Lisa Belluco · Session ordinaire 2025-2026 · séance n°248

Ça n’a rien à voir avec cet article !

Ah ! Nous allons enfin aborder le sujet de cet article !

Madame la ministre, vous prétendez que cet article va sauver l’élevage et tous les éleveurs. Rappelons qu’il n’est question que de 2 % des élevages, ceux qui sont soumis à autorisation. Pour vous, ce sont eux, les éleveurs, il n’y a qu’eux.Mais il existe une autre réalité : entre 1988 et 2010, le nombre d’exploitations s’est effondré. En vingt-deux ans, le nombre d’élevages de porcs a diminué de 87 %, de même que le nombre d’élevages de poules pondeuses. Pourtant, le nombre de porcs élevés est relativement stable, tandis que le nombre de poules pondeuses a explosé.

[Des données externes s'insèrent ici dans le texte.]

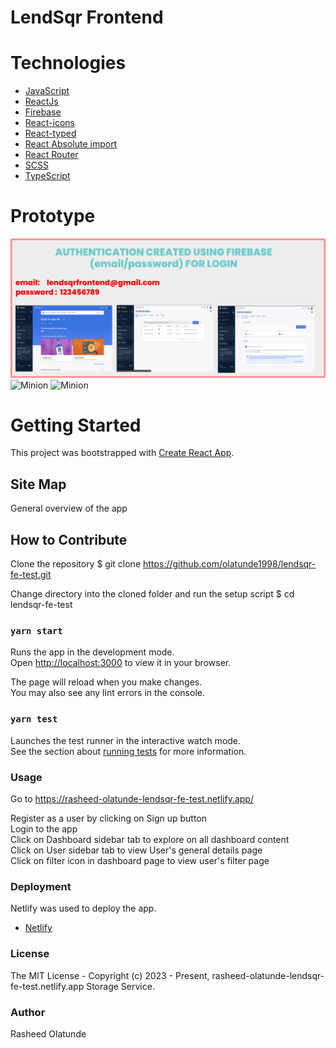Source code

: # LendSqr Frontend 


# Technologies 
 + [JavaScript](https://www.javascript.io)
 + [ReactJs](https://www.reactjs.org/)
 + [Firebase](https://www.reduxjs.org/)
 + [React-icons](https://react-icons.github.io/react-icons/) 
 + [React-typed](https://www.npmjs.com/package/react-typed)
 + [React Absolute import](https://medium.com/geekculture/making-life-easier-with-absolute-imports-react-in-javascript-and-typescript-bbdab8a8a3a1) 
 + [React Router](https://reactrouter.com/en/main) 
 + [SCSS](https://sass-lang.com/documentation/syntax) 
 + [TypeScript](https://www.typescriptlang.org/) 

# Prototype
![Minion](/public/assets/img/authentication.png)
![Minion](/public/assets/img/login.png)
![Minion](/public/assets/img/dashboard.png)



# Getting Started

This project was bootstrapped with [Create React App](https://github.com/facebook/create-react-app).


##  Site Map
General overview of the app



##  How to Contribute

Clone the repository
$ git clone https://github.com/olatunde1998/lendsqr-fe-test.git

Change directory into the cloned folder and run the setup script
$ cd lendsqr-fe-test 


### `yarn start`
Runs the app in the development mode.\
Open [http://localhost:3000](http://localhost:3000) to view it in your browser.

The page will reload when you make changes.\
You may also see any lint errors in the console.


### `yarn test`

Launches the test runner in the interactive watch mode.\
See the section about [running tests](https://facebook.github.io/create-react-app/docs/running-tests) for more information.


### Usage
Go to https://rasheed-olatunde-lendsqr-fe-test.netlify.app/

Register as a user by clicking on Sign up button\
Login to the app\
Click on Dashboard sidebar tab to explore on all dashboard content\
Click on User sidebar tab to view User's general details page\
Click on filter icon in dashboard page to view user's filter page

### Deployment
Netlify was used to deploy the app.
 + [Netlify](https://app.netlify.com/sites/rasheed-olatunde-lendsqr-fe-test/overview)

### License
The MIT License - Copyright (c) 2023 - Present, rasheed-olatunde-lendsqr-fe-test.netlify.app Storage Service.


### Author
Rasheed Olatunde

En fait, vous proposez beaucoup moins d’élevages, beaucoup plus concentrés, avec beaucoup plus d’animaux. Ne parlez pas de l’élevage qui entretient les paysages, ce n’est pas le cas, il s’agit d’animaux dans des bâtiments. Et les bâtiments d’élevage n’entretiennent pas le paysage.Enfin, vous parlez d’une réglementation trop stricte. Avant 2014, tout élevage porcin comprenant plus de 450 animaux-équivalents devait obtenir une autorisation.

L’autorisation s’applique maintenant aux élevages de plus de 2 000 animaux-équivalents. Ne me dites pas que… (Le temps de parole étant écoulé, la présidente coupe le micro de l’oratrice. – Les députés du groupe EcoS applaudissent cette dernière.)

Il n’y a aucune étude d’impact !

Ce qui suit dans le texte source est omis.